Ricky Martin comes out for acceptance

Filed By Pedro Julio Serrano | December 21, 2009 3:00 PM | comments

Filed in: Entertainment
Tags: LGBT, National Gay and Lesbian Task Force, ngltf, op-ed, pedro julio serrano, puerto rico, ricky martin, sexual orientation, superstar, tolerance

In a recent op-ed in Puerto Rico's major newspaper, my fellow Puerto Rican and international superstar Ricky Martin came out against hate crimes and asked people to move on from tolerance and embrace acceptance. His op-ed was published also in English on his website.

ricky-martin1.jpgIn it, he states clearly, "When we believe in peace, there is simply no room for complacency. The murders of James Byrd, Matthew Shepard, Jorge Steven Lopez, Marcelo Lucero, Luis Ramirez and countless others who were victims of violent 'hate crimes' should be completely unacceptable to every human being; because we're all human beings. It's up to us to change the paradigm. I hear the world 'tolerance' thrown around in the media when it comes to cases like the ones I mentioned above. One of the meanings of tolerance is 'the capacity to endure pain or hardship.' Another is "the act of allowing something.' To me, those don't seem to encompass acceptance, by any definition. So how about this? Instead of saying 'we need to tolerate diversity' why not say, 'we need to accept diversity.'"

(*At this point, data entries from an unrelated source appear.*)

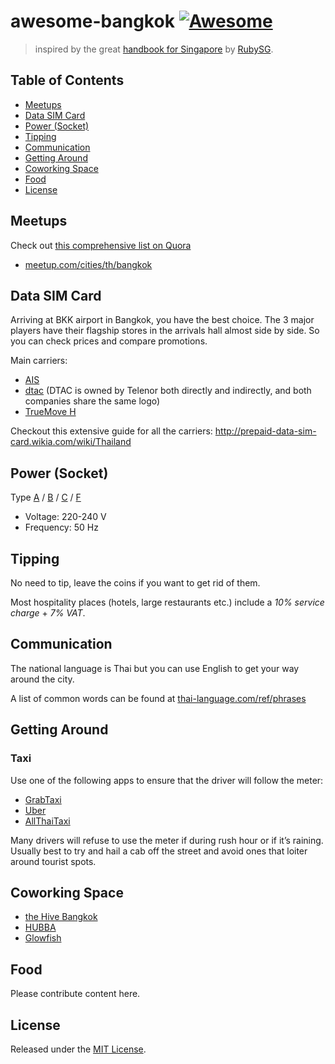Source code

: # awesome-bangkok [![Awesome](https://cdn.rawgit.com/sindresorhus/awesome/d7305f38d29fed78fa85652e3a63e154dd8e8829/media/badge.svg)](https://github.com/sindresorhus/awesome)
> inspired by the great [handbook for Singapore](https://github.com/rubysg/singapore) by [RubySG](http://ruby.sg/).

## Table of Contents
- [Meetups](#meetups)
- [Data SIM Card](#data-sim-card)
- [Power (Socket)](#power-socket)
- [Tipping](#tipping)
- [Communication](#communication)
- [Getting Around](#getting-around)
- [Coworking Space](#coworking-space)
- [Food](#food)
- [License](#license)

## Meetups
Check out [this comprehensive list on Quora](http://www.quora.com/What-are-the-best-startup-events-in-Bangkok-Thailand)

- [meetup.com/cities/th/bangkok](http://www.meetup.com/cities/th/bangkok/)

## Data SIM Card
Arriving at BKK airport in Bangkok, you have the best choice. The 3 major players have their flagship stores in the arrivals hall almost side by side. So you can check prices and compare promotions.

Main carriers:

- [AIS](http://www.ais.co.th/en/)
- [dtac](http://dtac.co.th) (DTAC is owned by Telenor both directly and indirectly, and both companies share the same logo)
- [TrueMove H](http://truemoveh.truecorp.co.th/?ln=en)

Checkout this extensive guide for all the carriers: http://prepaid-data-sim-card.wikia.com/wiki/Thailand

## Power (Socket)
Type [A][type-a] / [B][type-b] / [C][type-c] / [F][type-f]

- Voltage: 220-240 V
- Frequency: 50 Hz

## Tipping
No need to tip, leave the coins if you want to get rid of them.

Most hospitality places (hotels, large restaurants etc.) include a *10% service charge* + *7% VAT*.

## Communication
The national language is Thai but you can use English to get your way around the city.

A list of common words can be found at [thai-language.com/ref/phrases](http://www.thai-language.com/ref/phrases)

## Getting Around

### Taxi
Use one of the following apps to ensure that the driver will follow the meter:
- [GrabTaxi](http://grabtaxi.com/bangkok-thailand/)
- [Uber](https://www.uber.com/cities/bangkok)
- [AllThaiTaxi](http://www.allthaitaxi.com/website/en/home/)

Many drivers will refuse to use the meter if during rush hour or if it’s raining. Usually best to try and hail a cab off the street and avoid ones that loiter around tourist spots.

## Coworking Space
- [the Hive Bangkok](http://thehive.co.th/)
- [HUBBA](http://hubbathailand.com/)
- [Glowfish](http://glowfishoffices.com/)

## Food
Please contribute content here.

## License

Released under the [MIT License](http://www.opensource.org/licenses/MIT).

[type-a]: http://www.iec.ch/worldplugs/typeA.htm
[type-b]: http://www.iec.ch/worldplugs/typeB.htm
[type-c]: http://www.iec.ch/worldplugs/typeC.htm
[type-f]: http://www.iec.ch/worldplugs/typeF.htm
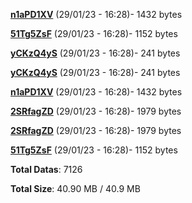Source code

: [**n1aPD1XV**](/data/n1aPD1XV.txt) (29/01/23 - 16:28)- 1432 bytes

[**51Tg5ZsF**](/data/51Tg5ZsF.txt) (29/01/23 - 16:28)- 1152 bytes

[**yCKzQ4yS**](/data/yCKzQ4yS.txt) (29/01/23 - 16:28)- 241 bytes

[**yCKzQ4yS**](/data/yCKzQ4yS.txt) (29/01/23 - 16:28)- 241 bytes

[**n1aPD1XV**](/data/n1aPD1XV.txt) (29/01/23 - 16:28)- 1432 bytes

[**2SRfagZD**](/data/2SRfagZD.txt) (29/01/23 - 16:28)- 1979 bytes

[**2SRfagZD**](/data/2SRfagZD.txt) (29/01/23 - 16:28)- 1979 bytes

[**51Tg5ZsF**](/data/51Tg5ZsF.txt) (29/01/23 - 16:28)- 1152 bytes

**Total Datas**: 7126

**Total Size**: 40.90 MB / 40.9 MB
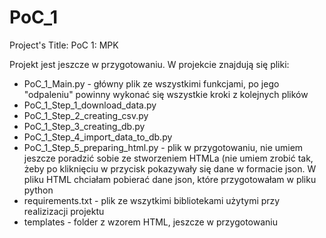 # PoC_1

Project's Title: PoC 1: MPK

Projekt jest jeszcze w przygotowaniu.
W projekcie znajdują się pliki:
- PoC_1_Main.py - główny plik ze wszystkimi funkcjami, po jego "odpaleniu" powinny wykonać się wszystkie kroki z kolejnych plików
- PoC_1_Step_1_download_data.py
- PoC_1_Step_2_creating_csv.py
- PoC_1_Step_3_creating_db.py
- PoC_1_Step_4_import_data_to_db.py
- PoC_1_Step_5_preparing_html.py - plik w przygotowaniu, nie umiem jeszcze poradzić sobie ze stworzeniem HTMLa (nie umiem zrobić tak, żeby po kliknięciu w przycisk pokazywały się dane w formacie json. W pliku HTML chciałam pobierać dane json, które przygotowałam w pliku python
- requirements.txt - plik ze wszytkimi bibliotekami użytymi przy realizizacji projektu
- templates - folder z wzorem HTML, jeszcze w przygotowaniu
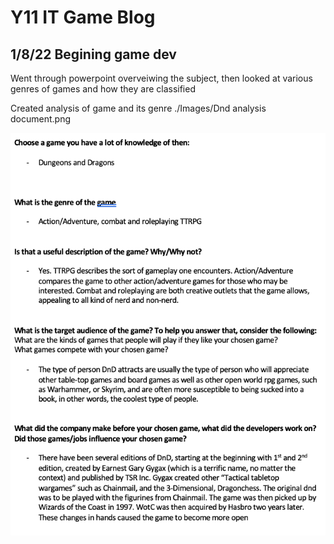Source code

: # Y11 IT Game Blog

## 1/8/22 Begining game dev

Went through powerpoint overveiwing the subject, then looked at various genres of games and how they are classified

Created analysis of game and its genre
./Images/Dnd analysis document.png

<img src="./Images/Dnd analysis document.png" title="PWM_Tutorial_2" width="600"/>

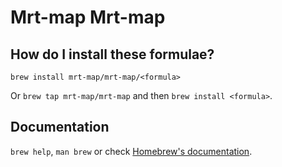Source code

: # Mrt-map Mrt-map

## How do I install these formulae?

`brew install mrt-map/mrt-map/<formula>`

Or `brew tap mrt-map/mrt-map` and then `brew install <formula>`.

## Documentation

`brew help`, `man brew` or check [Homebrew's documentation](https://docs.brew.sh).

Interesting, huh? Read the full op-ed after the jump.

Acceptance
by Ricky Martin

As a human rights activist for many years, I've been able to witness countless miracles. I've seen the amazing capacity that human beings have to heal; I've seen governments and private citizens try to change public policies and fight battles of love that have resulted in a positive impact on our society. I've seen boys and girls from different parts of the world free themselves from the bondage of human trafficking (the slavery of the new era) and amazing people renounce their "lives of luxury" to help those who need it most. Witnessing miracles of all kinds has strengthened the faith in humanity that my parents instilled in me, which is the same faith that I try to pass on to my children every day. When I watch them discovering the world, I think kindness is one of the greatest virtues that I can teach them.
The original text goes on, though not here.